Our commitment to the role of fact-finders tends to produce considerable deference on
a matter as judgmental as whether a bodily injury was serious. The
appellate courts have sometimes been willing to sanction convictions resting on rather slim
levels of injury. See, e.g., Williams v. State, 520 N.E.2d 1261 (Ind.
1988) (injury held serious when victim was struck in face and back of
head, causing lacerations requiring several sutures to close); Sutton v. State, 714 N.E.2d
694 (Ind. Ct. App. 1999) (evidence of black eye, soft tissue swelling, and
migraine-like headaches causing victim to use aspirin on several occasions over two weeks
held sufficient to establish extreme pain).
Still, most of the cases cited by the present parties rightly focus on
injuries that plainly reflect the sort of serious infliction of damage suggested by
the statutory definition of serious bodily injury. See, e.g., Hollins v. State,
790 N.E.2d 100 (Ind. Ct. App. 2003) (victims arm, injured by gunshot, was
useless and likely to be amputated); Judy v. State, 470 N.E.2d 380 (Ind.
Ct. App. 1984) (beat with pool cue, victims leg broken in four places,
hospitalized for four days, in a cast for three months, still limped at
time of trial).
To be sure, injuries less substantial than those in cases like Hollins and
Judy can qualify as serious bodily injury.
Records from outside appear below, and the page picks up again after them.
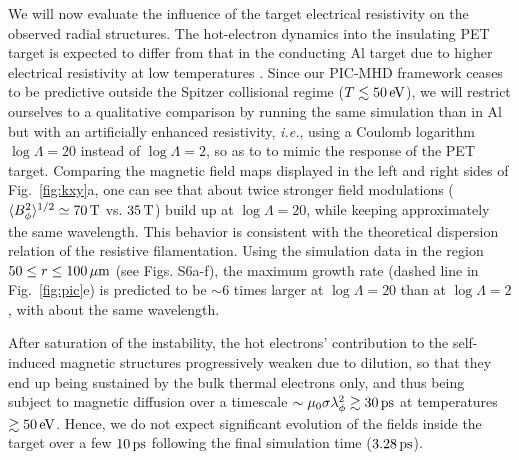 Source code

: \documentclass[aps,twocolumn,showpacs,superscriptaddress]{revtex4}
\begin{document}
We will now evaluate the influence of the target electrical resistivity on the observed radial structures. The hot-electron dynamics into the insulating PET target is expected to differ from that in the conducting Al target due to higher electrical resistivity at low temperatures \cite{PRL_Fuchs_2003,PRL_McKenna_2011}. Since our PIC-MHD framework ceases to be predictive outside the Spitzer collisional regime ($T\lesssim 50\,\rm eV$), we will restrict ourselves to a qualitative comparison by running the same simulation than in Al but with an artificially enhanced resistivity, \emph{i.e.}, using a Coulomb logarithm $\log \Lambda = 20$ instead of $\log \Lambda = 2$, so as to to mimic the response of the PET target. Comparing the magnetic field maps displayed in the left and right sides of Fig.~\ref{fig:kxy}a, one can see that about twice stronger field modulations ($\langle B_\phi^2 \rangle^{1/2} \simeq 70\,\rm T$ vs. $35\,\rm T$) build up at $\log \Lambda = 20$, while keeping approximately the same wavelength. This behavior is consistent with the theoretical dispersion relation of the resistive filamentation. Using the simulation data in the region $50 \le r \le 100\,\rm \mu m$ (see Figs. S6a-f), the maximum growth rate (dashed line in Fig.~\ref{fig:pic}e) is predicted to be $\sim 6$ times larger at $\log \Lambda = 20$ than at $\log \Lambda = 2$, with about the same wavelength.

After saturation of the instability, the hot electrons' contribution to the self-induced magnetic structures progressively weaken due to dilution, so that they end up being sustained by the bulk thermal electrons only, and thus being subject to magnetic diffusion over a timescale $\sim \mu_0 \sigma \lambda_\phi^2 \gtrsim 30\,\rm ps$ at temperatures $\gtrsim 50\,\rm eV$. Hence, we do not expect significant evolution of the fields inside the target over a few $10\,\rm ps$ following the final simulation time ($3.28\,\rm ps$).
\end{document}
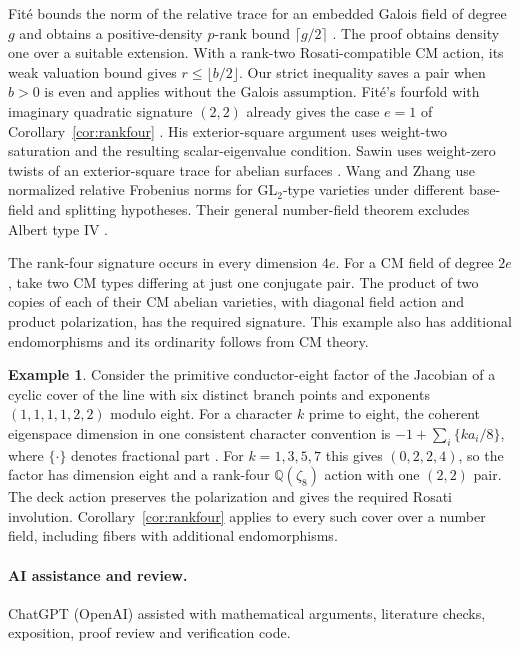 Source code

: \documentclass[11pt]{article}
\theoremstyle{definition}
\newtheorem{example}[theorem]{Example}
\newcommand{\Q}{\mathbb Q}
\begin{document}
Fit\'e bounds the norm of the relative trace for an embedded Galois
field of degree \(g\) and obtains a positive-density
\(p\)-rank bound \(\lceil g/2\rceil\)
\cite[Proposition~6 and Theorem~2]{fite}. The proof obtains density
one over a suitable extension. With a rank-two Rosati-compatible
CM action, its weak valuation bound gives
\(r\le\lfloor b/2\rfloor\). Our strict inequality saves a pair
when \(b>0\) is even and applies without the Galois assumption.
Fit\'e's fourfold with imaginary quadratic signature \((2,2)\)
already gives the case \(e=1\) of Corollary~\ref{cor:rankfour}
\cite[Theorem~4 and \S8]{fite}. His exterior-square argument
uses weight-two saturation and the resulting scalar-eigenvalue
condition. Sawin uses weight-zero twists of an exterior-square
trace for abelian surfaces \cite{sawin}. Wang and Zhang use
normalized relative Frobenius norms for GL\(_2\)-type varieties
under different base-field and splitting hypotheses. Their
general number-field theorem excludes Albert type IV
\cite[Theorems~1.1--1.3]{wangzhang}.

The rank-four signature occurs in every dimension \(4e\). For a CM
field of degree \(2e\), take two CM types differing at just one
conjugate pair. The product of two copies of each of their CM
abelian varieties, with diagonal field action and product
polarization, has the required signature. This example also has
additional endomorphisms and its ordinarity follows from CM theory.

\begin{example}
Consider the primitive conductor-eight factor of the Jacobian of
a cyclic cover of the line with six distinct branch points and
exponents \((1,1,1,1,2,2)\) modulo eight. For a character \(k\)
prime to eight, the coherent eigenspace dimension in one consistent
character convention is \(-1+\sum_i\{ka_i/8\}\), where
\(\{\cdot\}\) denotes fractional part
\cite[\S2]{moonen}. For \(k=1,3,5,7\) this gives
\((0,2,2,4)\), so the factor has dimension eight and a rank-four
\(\Q(\zeta_8)\) action with one \((2,2)\) pair. The deck action
preserves the polarization and gives the required Rosati involution.
Corollary~\ref{cor:rankfour} applies to every such cover over a
number field, including fibers with additional endomorphisms.
\end{example}

\appendix



\paragraph{AI assistance and review.}
ChatGPT (OpenAI) assisted with mathematical arguments, literature checks,
exposition, proof review and verification code.
\end{document}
But measured against that standard
and against the statutory definition, a slightly lacerated lip and a broken pinky
do not make the grade.
The prosecutor contended in final argument at trial that the fractured finger was
itself enough. On appeal, the State has argued that the impact on
K.R.s knee when she was pushed down and the blow that lacerated her
lip and broke her finger were events from which extreme pain can be
inferred. It appears that the victim said little at trial by way
of describing her level of pain. We do know that the hospital
did not write her up for any prescription pain medication, and we know
that the officer on the scene said she was walking normally when he
first saw her. (Exhibits at 8; Tr. at 37.)
As with all matters of degree, it is difficult to describe in words
a bright line between what is bodily injury and what is serious bodily
injury. We conclude that even taken altogether, a lacerated lip, abrasion to
the knee, and a broken pinky fall below the line.
Accordingly, the evidence was insufficient to sustain the finding of criminal recklessness as
a class D felony. We reverse and remand for entry of judgment
for the crime of recklessness as a class B misdemeanor.
Dickson, Sullivan, Boehm, and Rucker, JJ., concur.